You think you're doing really well and then all of a sudden if you don't look out for those adverse effects, this presumption that you are improving things can really take you astray. David, you touched earlier on the importance of sustainability. What would be important to sustain a stewardship program?
DL: Really the design is critical. So basically thinking at the beginning, and it might seem premature, but you need to have a plan as to what this is going to do in not just the next 6 months, not just the next year, but what this looks like in a couple of years as part of business as usual. Because ultimately people invest in stewardship programs to see long-term change.
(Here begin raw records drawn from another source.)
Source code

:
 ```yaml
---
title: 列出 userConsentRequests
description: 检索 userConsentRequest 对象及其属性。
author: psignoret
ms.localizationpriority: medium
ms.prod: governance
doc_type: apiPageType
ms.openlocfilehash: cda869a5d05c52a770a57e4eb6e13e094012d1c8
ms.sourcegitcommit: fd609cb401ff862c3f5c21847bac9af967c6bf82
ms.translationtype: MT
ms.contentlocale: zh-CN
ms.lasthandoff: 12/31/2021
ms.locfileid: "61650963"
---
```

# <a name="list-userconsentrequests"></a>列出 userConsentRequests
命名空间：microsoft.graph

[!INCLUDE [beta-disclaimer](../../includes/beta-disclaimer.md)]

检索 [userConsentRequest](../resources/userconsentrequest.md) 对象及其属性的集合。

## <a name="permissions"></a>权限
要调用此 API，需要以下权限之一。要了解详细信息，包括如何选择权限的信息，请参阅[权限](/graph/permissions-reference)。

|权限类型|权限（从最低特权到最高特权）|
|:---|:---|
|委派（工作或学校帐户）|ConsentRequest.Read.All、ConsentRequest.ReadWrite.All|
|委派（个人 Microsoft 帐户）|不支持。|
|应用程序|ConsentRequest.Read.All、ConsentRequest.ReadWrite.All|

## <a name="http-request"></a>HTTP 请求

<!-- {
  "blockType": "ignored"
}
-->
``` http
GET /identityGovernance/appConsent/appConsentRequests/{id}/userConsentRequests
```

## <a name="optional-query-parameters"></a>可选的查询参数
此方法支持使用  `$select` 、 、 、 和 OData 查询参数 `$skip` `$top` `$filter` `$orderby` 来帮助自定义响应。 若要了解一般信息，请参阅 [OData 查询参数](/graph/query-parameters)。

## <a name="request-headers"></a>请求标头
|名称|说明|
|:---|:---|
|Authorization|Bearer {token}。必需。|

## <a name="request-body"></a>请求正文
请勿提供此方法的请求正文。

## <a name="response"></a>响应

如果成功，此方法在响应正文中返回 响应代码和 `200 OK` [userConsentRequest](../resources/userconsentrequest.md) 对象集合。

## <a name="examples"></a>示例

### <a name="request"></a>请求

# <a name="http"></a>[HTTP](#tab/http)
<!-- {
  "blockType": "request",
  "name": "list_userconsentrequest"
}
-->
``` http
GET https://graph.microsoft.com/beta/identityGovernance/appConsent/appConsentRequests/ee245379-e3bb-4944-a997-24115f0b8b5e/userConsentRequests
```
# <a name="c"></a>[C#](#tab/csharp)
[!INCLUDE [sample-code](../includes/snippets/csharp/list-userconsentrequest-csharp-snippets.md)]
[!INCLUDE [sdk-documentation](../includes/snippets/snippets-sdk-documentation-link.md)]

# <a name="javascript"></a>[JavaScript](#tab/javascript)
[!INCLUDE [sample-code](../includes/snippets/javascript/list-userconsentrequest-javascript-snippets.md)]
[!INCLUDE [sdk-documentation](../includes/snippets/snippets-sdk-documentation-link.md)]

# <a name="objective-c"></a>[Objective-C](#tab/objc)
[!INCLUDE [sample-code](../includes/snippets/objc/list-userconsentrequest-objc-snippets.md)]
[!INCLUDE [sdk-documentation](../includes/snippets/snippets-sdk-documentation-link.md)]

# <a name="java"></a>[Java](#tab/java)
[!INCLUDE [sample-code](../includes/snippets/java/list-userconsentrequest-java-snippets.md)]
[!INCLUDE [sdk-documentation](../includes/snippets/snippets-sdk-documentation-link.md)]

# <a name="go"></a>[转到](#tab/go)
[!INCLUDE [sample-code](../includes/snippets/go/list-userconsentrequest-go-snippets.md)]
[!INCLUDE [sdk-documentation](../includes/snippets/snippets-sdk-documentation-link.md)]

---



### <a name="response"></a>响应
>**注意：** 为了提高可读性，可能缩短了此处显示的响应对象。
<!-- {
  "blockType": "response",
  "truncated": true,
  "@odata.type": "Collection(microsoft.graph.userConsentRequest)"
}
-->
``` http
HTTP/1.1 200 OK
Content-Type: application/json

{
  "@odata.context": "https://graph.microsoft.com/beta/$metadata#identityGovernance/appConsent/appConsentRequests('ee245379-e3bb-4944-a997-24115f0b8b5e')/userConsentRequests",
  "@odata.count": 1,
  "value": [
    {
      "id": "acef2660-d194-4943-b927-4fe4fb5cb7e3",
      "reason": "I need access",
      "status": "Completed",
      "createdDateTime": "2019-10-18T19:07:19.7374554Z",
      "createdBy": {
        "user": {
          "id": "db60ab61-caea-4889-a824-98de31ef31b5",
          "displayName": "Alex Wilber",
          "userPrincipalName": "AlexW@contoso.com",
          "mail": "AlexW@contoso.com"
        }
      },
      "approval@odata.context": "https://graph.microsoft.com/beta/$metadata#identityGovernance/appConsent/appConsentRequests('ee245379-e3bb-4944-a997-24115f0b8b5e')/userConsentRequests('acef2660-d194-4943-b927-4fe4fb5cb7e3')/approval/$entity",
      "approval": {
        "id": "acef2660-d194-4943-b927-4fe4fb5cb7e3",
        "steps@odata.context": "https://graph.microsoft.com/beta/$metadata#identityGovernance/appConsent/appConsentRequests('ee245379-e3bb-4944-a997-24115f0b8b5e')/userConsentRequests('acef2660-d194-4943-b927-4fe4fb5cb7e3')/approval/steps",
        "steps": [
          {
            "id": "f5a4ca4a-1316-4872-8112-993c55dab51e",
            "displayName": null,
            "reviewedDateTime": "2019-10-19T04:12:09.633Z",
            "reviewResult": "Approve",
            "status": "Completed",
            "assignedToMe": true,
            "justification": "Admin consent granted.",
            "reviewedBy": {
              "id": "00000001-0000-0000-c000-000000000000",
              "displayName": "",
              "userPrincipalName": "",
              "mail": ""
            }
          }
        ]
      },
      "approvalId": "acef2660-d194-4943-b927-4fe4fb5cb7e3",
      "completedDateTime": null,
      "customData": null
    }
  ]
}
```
If you're going to try and build that kind of legacy, you need to actually map out how this is going to be justifiable in the long term, how this can be done in as lean a way as possible, in as efficient a way as possible, and in a way that maintains the momentum that occurred at the beginning. To me, that's a first critical bit of sustainability. The second bit is really about trying to make sure you take those plans and that you articulate them to the right stakeholders, to the clinicians, to the administrators, and to the funders. So embedding these kind of changes into normal practice really requires that level of forethought.
So Liz, do you think you could give us a few pointers on how we would go about setting up such a program in the community setting?
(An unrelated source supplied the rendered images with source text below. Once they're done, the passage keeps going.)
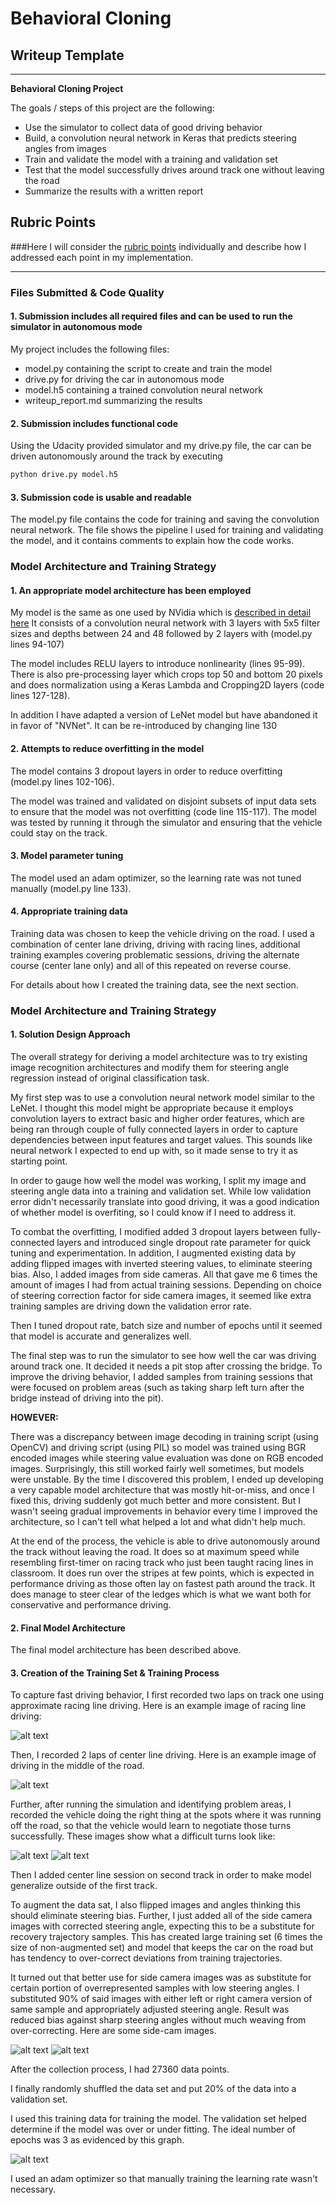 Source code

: # **Behavioral Cloning** 

## Writeup Template


---

**Behavioral Cloning Project**

The goals / steps of this project are the following:
* Use the simulator to collect data of good driving behavior
* Build, a convolution neural network in Keras that predicts steering angles from images
* Train and validate the model with a training and validation set
* Test that the model successfully drives around track one without leaving the road
* Summarize the results with a written report


[//]: # (Image References)

[image1]: ./examples/loss.png "Training and Validation Loss"
[image2]: ./examples/center_2017_05_07_21_17_10_578.jpg "Racing Lines"
[image3]: ./examples/center_2017_05_13_16_24_52_689.jpg "Center Line"
[image4]: ./examples/center_2017_05_13_19_08_38_439.jpg "Difficult Turn"
[image5]: ./examples/center_2017_05_13_19_08_53_616.jpg "Another Difficult Turn"
[image6]: ./examples/left_2017_05_13_19_11_16_464.jpg "Left Camera Image"
[image7]: ./examples/right_2017_05_13_19_09_15_326.jpg "Right Camera  Image"

## Rubric Points
###Here I will consider the [rubric points](https://review.udacity.com/#!/rubrics/432/view) individually and describe how I addressed each point in my implementation.  

---
### Files Submitted & Code Quality

#### 1. Submission includes all required files and can be used to run the simulator in autonomous mode

My project includes the following files:
* model.py containing the script to create and train the model
* drive.py for driving the car in autonomous mode
* model.h5 containing a trained convolution neural network 
* writeup_report.md summarizing the results

#### 2. Submission includes functional code
Using the Udacity provided simulator and my drive.py file, the car can be driven autonomously around the track by executing 
```sh
python drive.py model.h5
```

#### 3. Submission code is usable and readable

The model.py file contains the code for training and saving the convolution neural network. The file shows the pipeline I used for training and validating the model, and it contains comments to explain how the code works.

### Model Architecture and Training Strategy

#### 1. An appropriate model architecture has been employed

My model is the same as one used by NVidia which is [described in detail here](http://images.nvidia.com/content/tegra/automotive/images/2016/solutions/pdf/end-to-end-dl-using-px.pdf) It consists of a convolution neural network with 3 layers with 5x5 filter sizes and depths between 24 and 48 followed by 2 layers with  (model.py lines 94-107) 

The model includes RELU layers to introduce nonlinearity (lines 95-99). There is also pre-processing layer which crops top 50 and bottom 20 pixels and does normalization using a Keras Lambda and Cropping2D layers (code lines 127-128).

In addition I have adapted a version of LeNet model but have abandoned it in favor of "NVNet". It can be re-introduced by changing line 130

#### 2. Attempts to reduce overfitting in the model

The model contains 3 dropout layers in order to reduce overfitting (model.py lines 102-106). 

The model was trained and validated on disjoint subsets of input data sets to ensure that the model was not overfitting (code line 115-117). The model was tested by running it through the simulator and ensuring that the vehicle could stay on the track.

#### 3. Model parameter tuning

The model used an adam optimizer, so the learning rate was not tuned manually (model.py line 133).

#### 4. Appropriate training data

Training data was chosen to keep the vehicle driving on the road. I used a combination of center lane driving,  driving with racing lines, additional training examples covering problematic sessions, driving the alternate course (center lane only) and all of this repeated on reverse course. 

For details about how I created the training data, see the next section. 

### Model Architecture and Training Strategy

#### 1. Solution Design Approach

The overall strategy for deriving a model architecture was to try existing image recognition architectures and modify them for steering angle regression instead of original classification task.

My first step was to use a convolution neural network model similar to the LeNet. I thought this model might be appropriate because it employs convolution layers to extract basic and higher order features, which are being ran through couple of fully connected layers in order to capture dependencies between input features and target values. This sounds like neural network I expected to end up with, so it made sense to try it as starting point.

In order to gauge how well the model was working, I split my image and steering angle data into a training and validation set. While low validation error didn't necessarily translate into good driving, it was a good indication of whether model is overfiting, so I could know if I need to address it. 

To combat the overfitting, I modified added 3 dropout layers between fully-connected layers and introduced single dropout rate parameter for quick tuning and experimentation. In addition, I augmented existing data by adding flipped images with inverted steering values, to eliminate steering bias. Also, I added images from side cameras. All that gave me 6 times the amount of images I had from actual training sessions. Depending on choice of steering correction factor for side camera images, it seemed like extra training samples are driving down the validation error rate.

Then I tuned dropout rate, batch size and number of epochs until it seemed that model is accurate and generalizes well.

The final step was to run the simulator to see how well the car was driving around track one. It decided it needs a pit stop after crossing the bridge. To improve the driving behavior, I added samples from training sessions that were focused on problem areas (such as taking sharp left turn after the bridge instead of driving into the pit). 

**HOWEVER:**

There was a discrepancy between image decoding in training script (using OpenCV) and driving script (using PIL) so model was trained using BGR encoded images while steering value evaluation was done on RGB encoded images. Surprisingly, this still worked fairly well sometimes, but models were unstable. By the time I discovered this problem, I ended up developing a very capable model architecture that was mostly hit-or-miss, and once I fixed this, driving suddenly got much better and more consistent. But I wasn't seeing gradual improvements in behavior every time I improved the architecture, so I can't tell what helped a lot and what didn't help much.

At the end of the process, the vehicle is able to drive autonomously around the track without leaving the road. It does so at maximum speed while resembling first-timer on racing track who just been taught racing lines in classroom. It does run over the stripes at few points, which is expected in performance driving as those often lay on fastest path around the track. It does manage to steer clear of the ledges which is what we want both for conservative and performance driving.

#### 2. Final Model Architecture

The final model architecture has been described above.

#### 3. Creation of the Training Set & Training Process

To capture fast driving behavior, I first recorded two laps on track one using approximate racing line driving. Here is an example image of racing line driving:

![alt text][image2]

Then, I recorded 2 laps of center line driving. Here is an example image of driving in the middle of the road.

![alt text][image3]

Further, after running the simulation and identifying problem areas, I recorded the vehicle doing the right thing at the spots where it was running off the road, so that the vehicle would learn to negotiate those turns successfully. These images show what a difficult turns look like:

![alt text][image4]
![alt text][image5]

Then I added center line session on second track in order to make model generalize outside of the first track.

To augment the data sat, I also flipped images and angles thinking this should eliminate steering bias. Further, I just added all of the side camera images with corrected steering angle, expecting this to be a substitute for recovery trajectory samples. This has created large training set (6 times the size of non-augmented set) and model that keeps the car on the road but has tendency to over-correct deviations from training trajectories.

It turned out that better use for side camera images was as substitute for certain portion of overrepresented samples with low steering angles. I substituted 90% of said images with either left or right camera version of same sample and appropriately adjusted steering angle. Result was reduced bias against sharp steering angles without much weaving from over-correcting. Here are some side-cam images.

![alt text][image6]
![alt text][image7]

After the collection process, I had 27360 data points.


I finally randomly shuffled the data set and put 20% of the data into a validation set. 

I used this training data for training the model. The validation set helped determine if the model was over or under fitting. The ideal number of epochs was 3 as evidenced by this graph.

![alt text][image1]

I used an adam optimizer so that manually training the learning rate wasn't necessary.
ES: So when it comes to looking at medicines stewardship in the community setting, you are less likely to be in a large organisation where you have a lot of resources into developing things yourself. So it's very useful to be able to tap into things that have been created elsewhere and then to adapt them to your local setting so that again, you are not having to spend a lot of time trying to develop things from scratch and reinventing the wheel.
DL: And I guess as well, that's where organisations like CATAG come in to provide these communities of practice to distribute type of information that's going to lead to effective medicines stewardship programs. And then to take the learnings that happen in one place or at one level, either at a local or state level, and try and distribute them more broadly across different areas, across different systems. That's how we're going to make the health system better in Australia, not by trying to do things in our own little silos, but actually trying to build things which are applicable and then replicate them elsewhere.
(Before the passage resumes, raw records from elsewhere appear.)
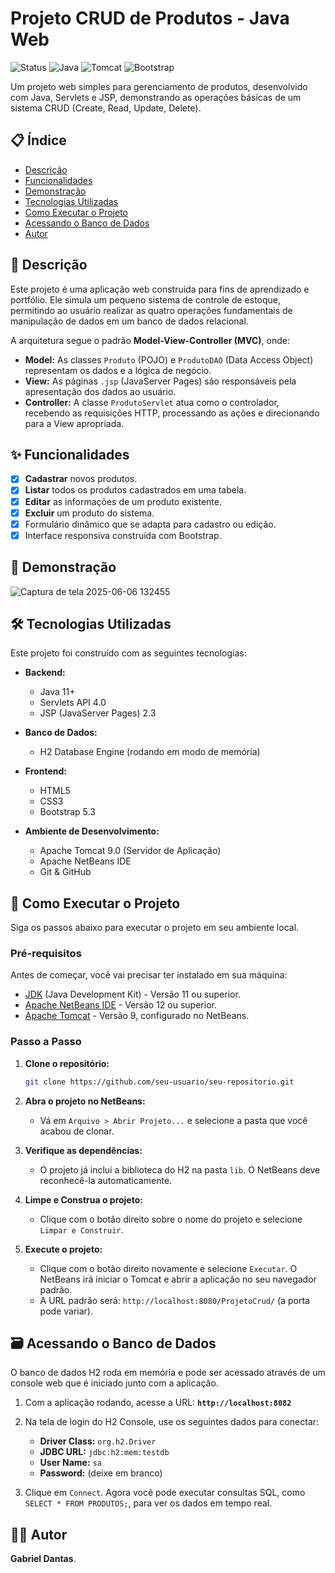 # Projeto CRUD de Produtos - Java Web

![Status](https://img.shields.io/badge/status-concluído-brightgreen)
![Java](https://img.shields.io/badge/Java-8%2B-blue)
![Tomcat](https://img.shields.io/badge/Apache%20Tomcat-9-orange)
![Bootstrap](https://img.shields.io/badge/Bootstrap-5-purple)

Um projeto web simples para gerenciamento de produtos, desenvolvido com Java, Servlets e JSP, demonstrando as operações básicas de um sistema CRUD (Create, Read, Update, Delete).

## 📋 Índice

- [Descrição](#-descrição)
- [Funcionalidades](#-funcionalidades)
- [Demonstração](#-demonstração)
- [Tecnologias Utilizadas](#-tecnologias-utilizadas)
- [Como Executar o Projeto](#-como-executar-o-projeto)
- [Acessando o Banco de Dados](#-acessando-o-banco-de-dados)
- [Autor](#-autor)

## 📖 Descrição

Este projeto é uma aplicação web construída para fins de aprendizado e portfólio. Ele simula um pequeno sistema de controle de estoque, permitindo ao usuário realizar as quatro operações fundamentais de manipulação de dados em um banco de dados relacional.

A arquitetura segue o padrão **Model-View-Controller (MVC)**, onde:
- **Model:** As classes `Produto` (POJO) e `ProdutoDAO` (Data Access Object) representam os dados e a lógica de negócio.
- **View:** As páginas `.jsp` (JavaServer Pages) são responsáveis pela apresentação dos dados ao usuário.
- **Controller:** A classe `ProdutoServlet` atua como o controlador, recebendo as requisições HTTP, processando as ações e direcionando para a View apropriada.

## ✨ Funcionalidades

-   [x] **Cadastrar** novos produtos.
-   [x] **Listar** todos os produtos cadastrados em uma tabela.
-   [x] **Editar** as informações de um produto existente.
-   [x] **Excluir** um produto do sistema.
-   [x] Formulário dinâmico que se adapta para cadastro ou edição.
-   [x] Interface responsiva construída com Bootstrap.

## 📸 Demonstração
![Captura de tela 2025-06-06 132455](https://github.com/user-attachments/assets/043b611d-2cac-4250-bb10-58a8cb0d0e19)

## 🛠️ Tecnologias Utilizadas

Este projeto foi construído com as seguintes tecnologias:

-   **Backend:**
    -   Java 11+
    -   Servlets API 4.0
    -   JSP (JavaServer Pages) 2.3

-   **Banco de Dados:**
    -   H2 Database Engine (rodando em modo de memória)

-   **Frontend:**
    -   HTML5
    -   CSS3
    -   Bootstrap 5.3

-   **Ambiente de Desenvolvimento:**
    -   Apache Tomcat 9.0 (Servidor de Aplicação)
    -   Apache NetBeans IDE
    -   Git & GitHub

## 🚀 Como Executar o Projeto

Siga os passos abaixo para executar o projeto em seu ambiente local.

### Pré-requisitos

Antes de começar, você vai precisar ter instalado em sua máquina:
-   [JDK](https://www.oracle.com/java/technologies/downloads/) (Java Development Kit) - Versão 11 ou superior.
-   [Apache NetBeans IDE](https://netbeans.apache.org/download/index.html) - Versão 12 ou superior.
-   [Apache Tomcat](https://tomcat.apache.org/download-90.cgi) - Versão 9, configurado no NetBeans.

### Passo a Passo

1.  **Clone o repositório:**
    ```bash
    git clone https://github.com/seu-usuario/seu-repositorio.git
    ```

2.  **Abra o projeto no NetBeans:**
    -   Vá em `Arquivo > Abrir Projeto...` e selecione a pasta que você acabou de clonar.

3.  **Verifique as dependências:**
    -   O projeto já inclui a biblioteca do H2 na pasta `lib`. O NetBeans deve reconhecê-la automaticamente.

4.  **Limpe e Construa o projeto:**
    -   Clique com o botão direito sobre o nome do projeto e selecione `Limpar e Construir`.

5.  **Execute o projeto:**
    -   Clique com o botão direito novamente e selecione `Executar`. O NetBeans irá iniciar o Tomcat e abrir a aplicação no seu navegador padrão.
    -   A URL padrão será: `http://localhost:8080/ProjetoCrud/` (a porta pode variar).

## 🗃️ Acessando o Banco de Dados

O banco de dados H2 roda em memória e pode ser acessado através de um console web que é iniciado junto com a aplicação.

1.  Com a aplicação rodando, acesse a URL:
    **`http://localhost:8082`**

2.  Na tela de login do H2 Console, use os seguintes dados para conectar:
    -   **Driver Class:** `org.h2.Driver`
    -   **JDBC URL:** `jdbc:h2:mem:testdb`
    -   **User Name:** `sa`
    -   **Password:** (deixe em branco)

3.  Clique em `Connect`. Agora você pode executar consultas SQL, como `SELECT * FROM PRODUTOS;`, para ver os dados em tempo real.

## 👨‍💻 Autor

**Gabriel Dantas**.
Wonderful. Well, that's unfortunately all the time we've got for this episode. Thank you so much, Liz and David, for joining us today.
DL: It's a pleasure.
LS: Thanks Dhineli.
[Music]
Liz and David's full article is available on the Australian Prescriber website. The views of the hosts and the guests on the podcasts are their own and may not represent Australian Prescriber or Therapeutic Guidelines. Dr David Liew is a member of the Drug Utilisation Subcommittee of the Pharmaceutical Benefits Advisory Committee. I'm Dhineli Perera, and thanks for joining us on the Australian Prescriber Podcast.